Leadville swayed from side to side in a long uncertainty and it was evident that his trouble grew. His face twitched, those unseeing eyes of his stared anxiously; and at last in a voice, hoarse and smothered, he uttered with immense effort two words:

"The ... jug..."

Startled by this desolate and abominable sound, Mrs. Tom shrank back from him. The words had come from those depths in which was lurking the guilty spirit of the man, they had come in spite of the swaddling bands of sleep, they had come laden and heavy laden. He wanted—a jug; and her thoughts flew to the jug that had stood on the table by Sabina's bed, the brown high-girdled jug which, after supper, was always placed on the oven-top that the contents might be kept warm until she was ready to drink them. Mrs. Tom remembered his expression when she had offered to brew cocoa for his supper—''Twas S'bina that drinked the cocoa.'

Byron had torn the veil from his deed. Mrs. Tom knew what was kept in the wall cupboard and where. She knew upon what bottle his hand had fallen. Presently she would make sure but she already knew. The measure meted to the old and damaged and useless of the farm animals had been meted to Sabina; and the hand that poured the poison had been the one which owed her everything.
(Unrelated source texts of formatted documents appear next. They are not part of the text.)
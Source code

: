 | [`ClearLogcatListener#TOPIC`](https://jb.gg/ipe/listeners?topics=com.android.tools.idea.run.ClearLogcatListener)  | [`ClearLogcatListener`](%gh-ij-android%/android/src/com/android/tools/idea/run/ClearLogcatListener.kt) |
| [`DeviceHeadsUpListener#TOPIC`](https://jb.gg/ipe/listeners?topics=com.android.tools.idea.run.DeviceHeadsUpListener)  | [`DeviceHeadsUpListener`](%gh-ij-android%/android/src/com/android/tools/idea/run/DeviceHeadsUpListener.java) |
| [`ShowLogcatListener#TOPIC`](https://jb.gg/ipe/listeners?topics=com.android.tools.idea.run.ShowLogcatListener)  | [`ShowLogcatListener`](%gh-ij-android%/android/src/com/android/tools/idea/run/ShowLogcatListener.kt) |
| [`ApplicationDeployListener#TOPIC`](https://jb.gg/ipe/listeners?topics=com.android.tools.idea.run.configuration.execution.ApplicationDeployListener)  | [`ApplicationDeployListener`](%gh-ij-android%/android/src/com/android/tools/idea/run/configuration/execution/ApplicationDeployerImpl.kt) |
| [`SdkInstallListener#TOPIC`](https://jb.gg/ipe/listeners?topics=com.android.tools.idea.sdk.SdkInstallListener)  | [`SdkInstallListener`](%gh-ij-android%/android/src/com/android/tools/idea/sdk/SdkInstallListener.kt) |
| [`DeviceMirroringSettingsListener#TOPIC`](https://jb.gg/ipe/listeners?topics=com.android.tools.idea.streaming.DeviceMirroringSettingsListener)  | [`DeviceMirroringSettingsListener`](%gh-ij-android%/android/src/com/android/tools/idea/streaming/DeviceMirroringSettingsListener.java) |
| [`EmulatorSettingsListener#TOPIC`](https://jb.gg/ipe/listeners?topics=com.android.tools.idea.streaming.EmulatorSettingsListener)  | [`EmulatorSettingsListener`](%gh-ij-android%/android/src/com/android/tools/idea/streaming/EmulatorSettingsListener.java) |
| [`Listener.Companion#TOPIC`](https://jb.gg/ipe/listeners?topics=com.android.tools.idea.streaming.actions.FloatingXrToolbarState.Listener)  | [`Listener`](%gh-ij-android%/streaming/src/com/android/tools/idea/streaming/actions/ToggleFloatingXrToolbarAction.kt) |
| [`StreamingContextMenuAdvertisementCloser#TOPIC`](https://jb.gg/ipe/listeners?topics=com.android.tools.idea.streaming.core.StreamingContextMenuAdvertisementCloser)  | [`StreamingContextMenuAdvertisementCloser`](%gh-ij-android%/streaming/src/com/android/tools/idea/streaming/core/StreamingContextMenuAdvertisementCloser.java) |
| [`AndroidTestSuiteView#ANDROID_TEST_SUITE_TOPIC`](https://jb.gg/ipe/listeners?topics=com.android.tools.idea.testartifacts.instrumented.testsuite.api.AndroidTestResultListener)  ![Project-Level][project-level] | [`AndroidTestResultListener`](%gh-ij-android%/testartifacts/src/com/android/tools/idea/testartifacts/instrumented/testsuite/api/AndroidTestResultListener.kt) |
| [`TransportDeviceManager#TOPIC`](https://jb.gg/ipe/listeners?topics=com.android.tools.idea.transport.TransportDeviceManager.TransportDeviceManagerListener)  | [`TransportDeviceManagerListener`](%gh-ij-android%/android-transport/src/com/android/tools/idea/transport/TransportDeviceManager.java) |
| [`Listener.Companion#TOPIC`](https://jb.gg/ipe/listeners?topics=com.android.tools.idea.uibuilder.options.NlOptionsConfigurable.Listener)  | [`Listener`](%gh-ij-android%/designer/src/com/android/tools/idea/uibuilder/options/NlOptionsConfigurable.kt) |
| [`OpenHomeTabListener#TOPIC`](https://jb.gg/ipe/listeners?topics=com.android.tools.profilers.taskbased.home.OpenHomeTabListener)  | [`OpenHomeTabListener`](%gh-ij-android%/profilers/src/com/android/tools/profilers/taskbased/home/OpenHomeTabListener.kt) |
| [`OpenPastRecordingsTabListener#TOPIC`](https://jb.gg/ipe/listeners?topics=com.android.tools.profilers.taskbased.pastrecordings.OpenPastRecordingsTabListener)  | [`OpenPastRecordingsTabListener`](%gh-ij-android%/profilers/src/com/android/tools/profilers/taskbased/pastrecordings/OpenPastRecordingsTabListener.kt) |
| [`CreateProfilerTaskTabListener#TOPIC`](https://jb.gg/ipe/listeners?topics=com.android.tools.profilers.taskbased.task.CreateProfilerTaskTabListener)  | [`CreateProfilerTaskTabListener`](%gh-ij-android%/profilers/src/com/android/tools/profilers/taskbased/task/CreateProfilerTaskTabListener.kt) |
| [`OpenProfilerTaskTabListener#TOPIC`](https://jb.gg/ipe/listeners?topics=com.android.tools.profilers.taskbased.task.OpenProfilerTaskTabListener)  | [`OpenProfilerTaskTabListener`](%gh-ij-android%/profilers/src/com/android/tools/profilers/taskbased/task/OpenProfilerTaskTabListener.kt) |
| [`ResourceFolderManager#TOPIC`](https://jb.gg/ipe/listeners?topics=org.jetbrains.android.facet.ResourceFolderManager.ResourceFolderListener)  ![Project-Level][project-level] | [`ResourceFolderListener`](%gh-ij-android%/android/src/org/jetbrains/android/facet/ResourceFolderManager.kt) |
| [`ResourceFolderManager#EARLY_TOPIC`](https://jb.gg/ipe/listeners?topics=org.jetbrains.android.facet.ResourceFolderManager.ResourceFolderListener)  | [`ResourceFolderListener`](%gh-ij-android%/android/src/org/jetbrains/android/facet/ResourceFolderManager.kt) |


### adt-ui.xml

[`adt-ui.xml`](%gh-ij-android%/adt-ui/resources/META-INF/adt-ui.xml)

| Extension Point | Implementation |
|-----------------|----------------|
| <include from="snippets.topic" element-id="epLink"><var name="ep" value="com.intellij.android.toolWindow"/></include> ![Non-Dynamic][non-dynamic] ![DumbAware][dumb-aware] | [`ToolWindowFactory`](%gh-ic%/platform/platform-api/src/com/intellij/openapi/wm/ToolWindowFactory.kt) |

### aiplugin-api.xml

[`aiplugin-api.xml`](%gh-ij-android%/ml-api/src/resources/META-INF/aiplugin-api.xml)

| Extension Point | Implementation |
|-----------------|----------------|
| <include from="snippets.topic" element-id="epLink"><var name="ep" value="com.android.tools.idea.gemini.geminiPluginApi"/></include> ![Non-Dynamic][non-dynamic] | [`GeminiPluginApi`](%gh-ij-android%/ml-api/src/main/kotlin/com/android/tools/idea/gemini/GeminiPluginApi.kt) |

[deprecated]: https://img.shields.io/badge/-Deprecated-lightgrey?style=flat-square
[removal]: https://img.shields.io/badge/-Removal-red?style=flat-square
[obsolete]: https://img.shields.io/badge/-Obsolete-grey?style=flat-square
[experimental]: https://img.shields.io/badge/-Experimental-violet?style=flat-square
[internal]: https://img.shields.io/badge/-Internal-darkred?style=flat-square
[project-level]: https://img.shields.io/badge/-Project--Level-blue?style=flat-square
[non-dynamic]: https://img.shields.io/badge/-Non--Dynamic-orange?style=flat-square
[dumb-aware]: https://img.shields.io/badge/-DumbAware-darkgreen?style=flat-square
After that exclamation which seemed to have been torn from some remote corner of his being, Leadville's agitation began to pass. His disappointment, even his purpose was forgotten and, for some time, he stood quietly by the range, his face wearing a fixed but no longer an intent look. The impulse that had driven him remorselessly, which had reconstructed for him the scene of the preceding night, which had shown that, like Zimri, there was for him no peace, was fading.

The chill of the night had begun to invade the kitchen and the sleep-walker seemed to be dully conscious of discomfort. He shivered slightly, stirred and then slowly, heavily, turned away. During the last few minutes he had lost vitality, grown older; and it was a man shouldering the full burthen of his years who went out of the kitchen and up the shallow treads of the stair.